MOSCOW, May 22 (RIA Novosti) - Insurers are expecting losses of $107 million after the Express AM-22, a Russian communications satellite, malfunctioned, the head of a Russian insurance company's international space risk program said Thursday.

"Insurers are expecting an announcement of the total loss of this space apparatus. The Express AM-22 currently has problems with its stabilization system leading to increased fuel consumption. If the satellite is declared a total loss, the insurance claim will be $107 million," Dmitry Medvedchikov of the Russian Insurance Center company said.

Communications and broadcasting satellite Express AM-22, orbited in December 2003 and put into operation in March 2004, was designed to provide a wide range of Internet and communications services, digital data transmission and broadcast TV and radio programs.
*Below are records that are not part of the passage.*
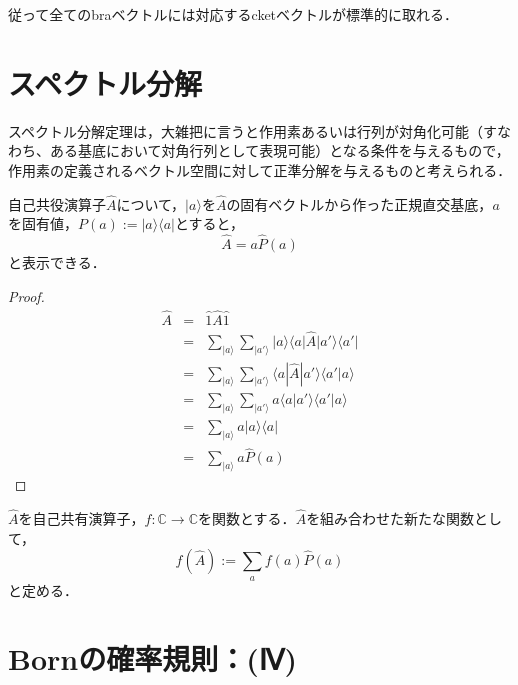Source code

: \documentclass[uplatex, dvipdfmx]{jsreport}
\begin{document}
\begin{theorem}[Rieszの表現定理]
    
\end{theorem}
\begin{remark}
    従って全てのbraベクトルには対応するcketベクトルが標準的に取れる．
\end{remark}

\section{スペクトル分解}

スペクトル分解定理は，大雑把に言うと作用素あるいは行列が対角化可能（すなわち、ある基底において対角行列として表現可能）となる条件を与えるもので，作用素の定義されるベクトル空間に対して正準分解を与えるものと考えられる．
\begin{proposition}
    自己共役演算子$\hat{A}$について，$|a\rangle$を$\hat{A}$の固有ベクトルから作った正規直交基底，$a$を固有値，$P(a):=|a\rangle\langle a|$とすると，
    \[ \hat{A} = a\hat{P}(a) \]
    と表示できる．
\end{proposition}
\begin{proof}
    \begin{eqnarray*}
        \hat{A} &=& \hat{1}\hat{A}\hat{1} \\
        &=& \sum_{|a\rangle}\sum_{|a'\rangle}|a\rangle\langle a| \hat{A} |a'\rangle\langle a'| \\
        &=& \sum_{|a\rangle}\sum_{|a'\rangle}\langle a| \hat{A} |a'\rangle\langle a'|a\rangle \\
        &=& \sum_{|a\rangle}\sum_{|a'\rangle}a\langle a |a'\rangle\langle a'|a\rangle \\
        &=& \sum_{|a\rangle} a|a\rangle\langle a| \\
        &=& \sum_{|a\rangle} a\hat{P}(a)
    \end{eqnarray*}
\end{proof}

\begin{definition}[スペクトル分解可能な作用素に対する関数]
    $\hat{A}$を自己共有演算子，$f:\mathbb{C}\to\mathbb{C}$を関数とする．$\hat{A}$を組み合わせた新たな関数として，
    \[f(\hat{A}):=\sum_af(a)\hat{P}(a)\]
    と定める．
\end{definition}

\section{Bornの確率規則：(Ⅳ)}
\end{document}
Medvedchikov also told the conference that the Russian space insurance segment had suffered significant losses on the international insurance market. He said insurance premiums for Russian companies would increase due to a number of accidents involving Russian carrier rockets.

He said accidents involving Zenit and Proton carrier rockets in 2007 cost insurers $450 million from a total of $625 million received as space risk insurance premiums.

Medvedchikov also said Russian insurers planned to increase insurance premiums for the launch of carrier rockets following a rise in the number of accidents involving boosters, adding that the main question was how much and how rapidly insurance rates increased.

"The international market is expecting further accidents involving Russian carrier rockets. Russian insurers have no other option but to increase tariffs, as the international space insurance market will raise prices and introduce tougher terms for Russian carriers than Western customers," he said.

Since 2005, there have been nine accidents involving Russian rockets and the situation with satellites is no better. Medvedchikov said that over 12 satellites have either experienced problems in orbit, or have been close to being declared a total loss since 2006.